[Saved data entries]
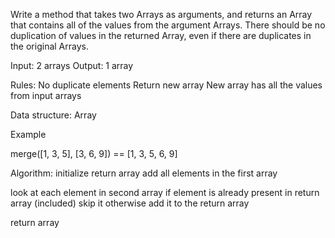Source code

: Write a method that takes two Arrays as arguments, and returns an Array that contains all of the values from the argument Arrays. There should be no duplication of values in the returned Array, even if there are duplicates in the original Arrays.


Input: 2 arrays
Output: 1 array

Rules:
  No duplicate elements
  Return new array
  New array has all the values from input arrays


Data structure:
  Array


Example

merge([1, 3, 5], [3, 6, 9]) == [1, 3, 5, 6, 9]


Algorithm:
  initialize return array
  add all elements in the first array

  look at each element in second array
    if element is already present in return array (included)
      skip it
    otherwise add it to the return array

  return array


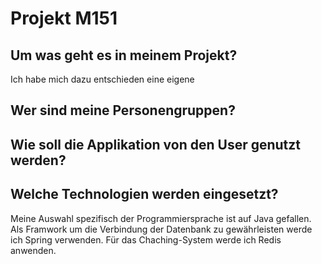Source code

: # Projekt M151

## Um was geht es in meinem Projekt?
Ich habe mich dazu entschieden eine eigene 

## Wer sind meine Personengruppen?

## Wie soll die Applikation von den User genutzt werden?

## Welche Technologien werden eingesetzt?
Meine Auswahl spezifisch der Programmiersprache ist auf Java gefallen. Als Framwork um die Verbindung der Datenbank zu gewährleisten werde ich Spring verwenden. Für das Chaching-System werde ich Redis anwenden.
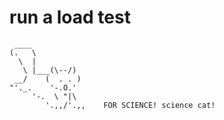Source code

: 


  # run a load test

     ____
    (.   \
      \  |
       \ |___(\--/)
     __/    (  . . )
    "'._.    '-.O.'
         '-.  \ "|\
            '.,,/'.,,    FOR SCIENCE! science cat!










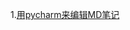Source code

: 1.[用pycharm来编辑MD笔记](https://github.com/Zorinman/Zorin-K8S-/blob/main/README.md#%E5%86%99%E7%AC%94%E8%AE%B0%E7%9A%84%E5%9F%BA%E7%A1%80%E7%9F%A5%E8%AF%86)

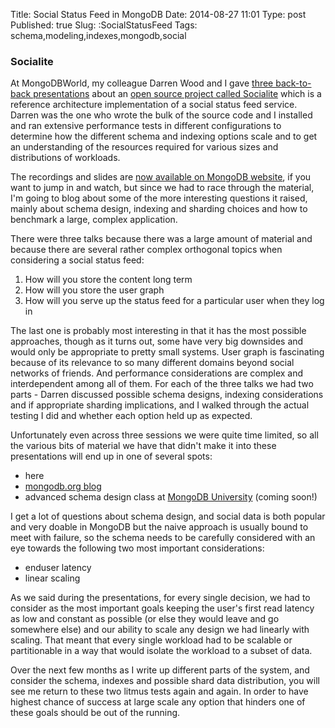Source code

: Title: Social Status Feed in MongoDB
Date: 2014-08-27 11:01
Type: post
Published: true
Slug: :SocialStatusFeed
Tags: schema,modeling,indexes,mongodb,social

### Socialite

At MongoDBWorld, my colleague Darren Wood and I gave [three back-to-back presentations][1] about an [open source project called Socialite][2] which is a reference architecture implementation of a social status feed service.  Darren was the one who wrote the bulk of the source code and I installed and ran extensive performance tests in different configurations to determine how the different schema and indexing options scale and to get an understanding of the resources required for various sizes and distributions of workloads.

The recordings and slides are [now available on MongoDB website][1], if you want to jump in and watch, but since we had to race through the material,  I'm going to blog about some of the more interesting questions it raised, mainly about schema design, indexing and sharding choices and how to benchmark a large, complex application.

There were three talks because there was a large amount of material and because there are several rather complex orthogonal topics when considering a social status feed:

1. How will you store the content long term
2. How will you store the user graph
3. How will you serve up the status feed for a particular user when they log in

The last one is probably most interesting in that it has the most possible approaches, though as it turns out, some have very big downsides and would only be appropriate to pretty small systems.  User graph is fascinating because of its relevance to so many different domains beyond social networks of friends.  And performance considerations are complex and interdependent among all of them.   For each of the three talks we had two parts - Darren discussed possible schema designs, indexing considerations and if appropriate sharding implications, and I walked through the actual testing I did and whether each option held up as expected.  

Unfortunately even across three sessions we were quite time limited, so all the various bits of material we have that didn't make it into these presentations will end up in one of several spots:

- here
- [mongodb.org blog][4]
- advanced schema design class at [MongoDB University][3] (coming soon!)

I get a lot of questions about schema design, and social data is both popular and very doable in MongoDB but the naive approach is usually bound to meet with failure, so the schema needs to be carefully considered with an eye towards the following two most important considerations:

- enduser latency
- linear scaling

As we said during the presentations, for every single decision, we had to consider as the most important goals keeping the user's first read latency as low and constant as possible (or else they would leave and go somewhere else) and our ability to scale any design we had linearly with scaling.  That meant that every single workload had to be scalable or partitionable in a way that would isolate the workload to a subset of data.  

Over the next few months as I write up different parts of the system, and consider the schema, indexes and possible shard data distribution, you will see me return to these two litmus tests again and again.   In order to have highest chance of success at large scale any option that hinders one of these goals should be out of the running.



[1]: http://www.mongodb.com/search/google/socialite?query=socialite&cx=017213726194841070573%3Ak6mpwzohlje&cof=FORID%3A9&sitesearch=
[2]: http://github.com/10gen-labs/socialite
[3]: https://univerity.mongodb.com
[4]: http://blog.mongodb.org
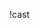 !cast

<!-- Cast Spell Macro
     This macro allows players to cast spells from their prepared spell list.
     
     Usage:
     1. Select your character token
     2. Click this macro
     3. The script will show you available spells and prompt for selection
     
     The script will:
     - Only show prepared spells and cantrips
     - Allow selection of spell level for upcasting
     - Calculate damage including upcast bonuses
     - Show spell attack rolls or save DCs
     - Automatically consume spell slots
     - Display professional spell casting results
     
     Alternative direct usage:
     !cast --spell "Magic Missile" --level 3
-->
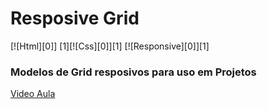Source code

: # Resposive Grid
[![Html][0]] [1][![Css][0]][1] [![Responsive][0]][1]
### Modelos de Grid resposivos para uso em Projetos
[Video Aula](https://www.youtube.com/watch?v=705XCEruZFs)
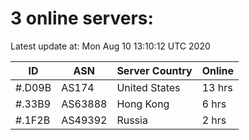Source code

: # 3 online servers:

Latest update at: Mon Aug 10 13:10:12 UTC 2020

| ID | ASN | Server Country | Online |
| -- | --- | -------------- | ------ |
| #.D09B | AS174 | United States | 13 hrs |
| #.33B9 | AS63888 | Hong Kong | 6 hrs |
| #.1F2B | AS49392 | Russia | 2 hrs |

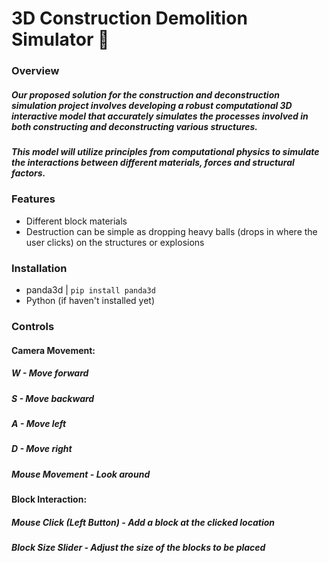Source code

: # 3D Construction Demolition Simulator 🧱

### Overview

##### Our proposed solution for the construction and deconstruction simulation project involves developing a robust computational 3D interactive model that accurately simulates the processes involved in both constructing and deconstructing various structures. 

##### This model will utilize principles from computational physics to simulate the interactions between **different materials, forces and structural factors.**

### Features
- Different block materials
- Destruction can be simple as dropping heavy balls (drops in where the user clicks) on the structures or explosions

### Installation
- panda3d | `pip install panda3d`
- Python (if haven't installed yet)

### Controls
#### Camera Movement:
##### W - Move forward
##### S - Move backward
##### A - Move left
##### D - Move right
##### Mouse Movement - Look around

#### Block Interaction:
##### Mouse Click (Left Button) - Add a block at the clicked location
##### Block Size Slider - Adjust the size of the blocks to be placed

### Work instruction
Return, unchanged, the run of lines above that opens with the line containing "# Projekt M151" and closes with the line containing "## Welche Technologien werden eingesetzt?". Include both.

### Expected answer
: # Projekt M151

## Um was geht es in meinem Projekt?
Ich habe mich dazu entschieden eine eigene 

## Wer sind meine Personengruppen?

## Wie soll die Applikation von den User genutzt werden?

## Welche Technologien werden eingesetzt?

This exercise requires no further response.